Opponents of the amendment argued that this could not possibly happen; often acting as if they could not understand what proponents were saying. (In fact, many sophisticated academic proponents of same sex marriage expect it to lead exactly where the amendment's supporters feared it would lead and support the redefinition of marriage for that very reason.)
But it no longer matters who was right - at least for interpretive purposes - because the amendment passed. Even if the arguments of amendment supporters were wrong, the voters concluded otherwise. For that reason, we argue, any status that is intended to confer upon sexual relationships other than those between one man and one woman a social meaning that is substantially similar to marriage is prohibited.
Toting up the conferral of benefits is part of the process of identifying such a status but it is not dispositive. If a status is structured in a way to suggest that it is a form of marriage for relationships other than those between one man and woman, it presents the risks to marriage that the voters (rightly or wrongly) wanted to avert.
The proposed domestic partnership status, it seems to me, is intended to and will have precisely that effect. The conditions for entry into a domestic partnership mirror the conditions for entry into marriage save that the partners must be of the same sex. While the status does not include all of the incidents of marriage, it includes enough to be seen as a status mimicking marriage.
In fact, I would argue, what it excludes suggests precisely the harms feared by the amendments proponents. The legally "sticky" nature of marriage are a consequence of its potentially procreative nature. Marriage places financial obligations - and does not simply confer benefits - upon the partners because of the economic vulnerabilities associated with childbearing and childraising. It is not surprising that these obligations would be less critical for relationships that are not procreative and in which children are far less likely to be present. Even if same sex couples adopt children, it requires an intentional choice which is not always present when heterosexual couples make babies. The need for a choice permits - for those who wish to do so - the voluntary assumption of financial obligations toward one another. It is less essential that these obligations be intrinsic to the relationship.
The creation of a status for same sex couples that is "their form of marriage" and which does not require these commitments will certainly create pressure to eliminate these commitments for heterosexual couples and will further undercut the notion that marital commitments ought to be "sticky" in this way and must include these mutual commitments and financial intertwining.
We are aware of statements by some proponents of the amendment during the ratification process that are now used by supporters of the domestic partnership scheme.

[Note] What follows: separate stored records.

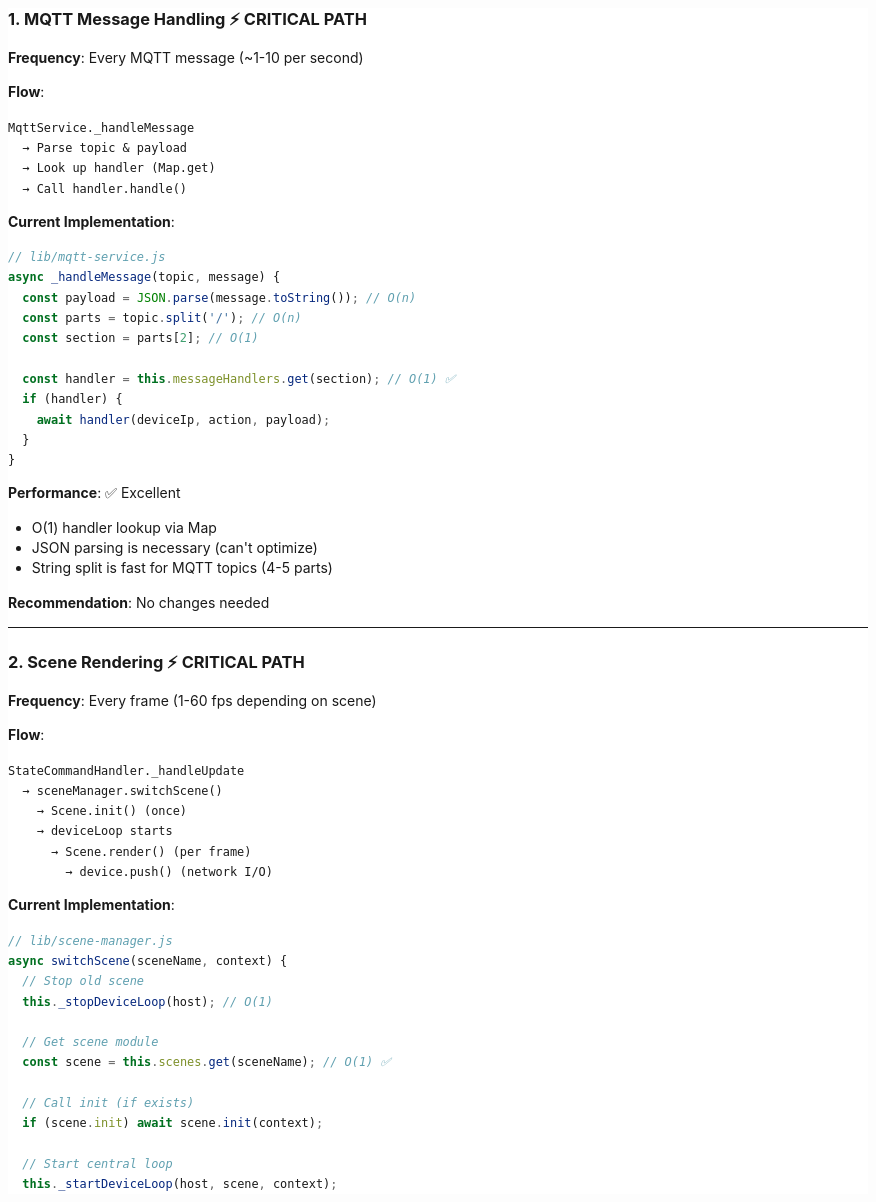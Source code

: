 ### 1. MQTT Message Handling ⚡ **CRITICAL PATH**

**Frequency**: Every MQTT message (~1-10 per second)

**Flow**:

```text
MqttService._handleMessage
  → Parse topic & payload
  → Look up handler (Map.get)
  → Call handler.handle()
```

**Current Implementation**:

```javascript
// lib/mqtt-service.js
async _handleMessage(topic, message) {
  const payload = JSON.parse(message.toString()); // O(n)
  const parts = topic.split('/'); // O(n)
  const section = parts[2]; // O(1)

  const handler = this.messageHandlers.get(section); // O(1) ✅
  if (handler) {
    await handler(deviceIp, action, payload);
  }
}
```

**Performance**: ✅ Excellent

- O(1) handler lookup via Map
- JSON parsing is necessary (can't optimize)
- String split is fast for MQTT topics (4-5 parts)

**Recommendation**: No changes needed

---

### 2. Scene Rendering ⚡ **CRITICAL PATH**

**Frequency**: Every frame (1-60 fps depending on scene)

**Flow**:

```text
StateCommandHandler._handleUpdate
  → sceneManager.switchScene()
    → Scene.init() (once)
    → deviceLoop starts
      → Scene.render() (per frame)
        → device.push() (network I/O)
```

**Current Implementation**:

```javascript
// lib/scene-manager.js
async switchScene(sceneName, context) {
  // Stop old scene
  this._stopDeviceLoop(host); // O(1)

  // Get scene module
  const scene = this.scenes.get(sceneName); // O(1) ✅

  // Call init (if exists)
  if (scene.init) await scene.init(context);

  // Start central loop
  this._startDeviceLoop(host, scene, context);
```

Upon close examination, most of these statements were not about the creation of the type of status about to be enacted or are simply irreconcilable with what we conclude to be the unavoidable public meaning of the amendment.

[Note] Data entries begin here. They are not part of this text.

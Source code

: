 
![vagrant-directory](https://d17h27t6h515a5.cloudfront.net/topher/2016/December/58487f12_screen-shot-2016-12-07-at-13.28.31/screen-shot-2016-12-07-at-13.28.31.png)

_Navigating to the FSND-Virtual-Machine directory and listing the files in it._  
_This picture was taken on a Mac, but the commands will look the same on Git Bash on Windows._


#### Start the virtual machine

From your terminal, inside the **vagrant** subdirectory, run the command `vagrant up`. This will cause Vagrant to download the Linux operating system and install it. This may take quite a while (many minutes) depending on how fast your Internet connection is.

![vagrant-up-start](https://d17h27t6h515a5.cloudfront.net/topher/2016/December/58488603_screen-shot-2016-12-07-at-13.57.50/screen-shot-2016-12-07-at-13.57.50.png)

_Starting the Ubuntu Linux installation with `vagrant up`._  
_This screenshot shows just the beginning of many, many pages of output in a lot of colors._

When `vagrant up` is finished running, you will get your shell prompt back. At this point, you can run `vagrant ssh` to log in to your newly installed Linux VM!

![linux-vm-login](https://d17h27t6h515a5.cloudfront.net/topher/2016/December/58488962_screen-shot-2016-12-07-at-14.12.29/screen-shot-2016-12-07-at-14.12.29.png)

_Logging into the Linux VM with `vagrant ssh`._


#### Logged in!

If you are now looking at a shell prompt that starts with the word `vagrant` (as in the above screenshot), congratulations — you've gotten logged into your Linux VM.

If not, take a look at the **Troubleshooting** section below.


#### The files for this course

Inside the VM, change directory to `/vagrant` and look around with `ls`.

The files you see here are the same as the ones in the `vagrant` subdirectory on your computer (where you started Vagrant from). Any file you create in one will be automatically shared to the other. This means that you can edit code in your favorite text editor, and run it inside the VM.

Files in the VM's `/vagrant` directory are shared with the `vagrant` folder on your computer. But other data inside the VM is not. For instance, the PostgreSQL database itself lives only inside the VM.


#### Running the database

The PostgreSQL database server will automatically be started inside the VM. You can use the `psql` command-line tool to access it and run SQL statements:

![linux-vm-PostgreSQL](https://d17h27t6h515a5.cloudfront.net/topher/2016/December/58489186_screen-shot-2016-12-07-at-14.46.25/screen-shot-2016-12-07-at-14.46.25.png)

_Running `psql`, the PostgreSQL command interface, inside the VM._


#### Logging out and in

The better argument in favor of the constitutionality of domestic partnership status is that the exclusion of a mutual obligation of support, the lack of a requirement for divorce and absence of community property will preclude these domestic partnerships from being seen as a "marriage-like" relationship. I think that claim is belied both by the nature of the new status and the reasons that its supporters give for its enactment, i.e., recognition of same sex unions as "equal" to marital unions is one of the principal reasons for its creation.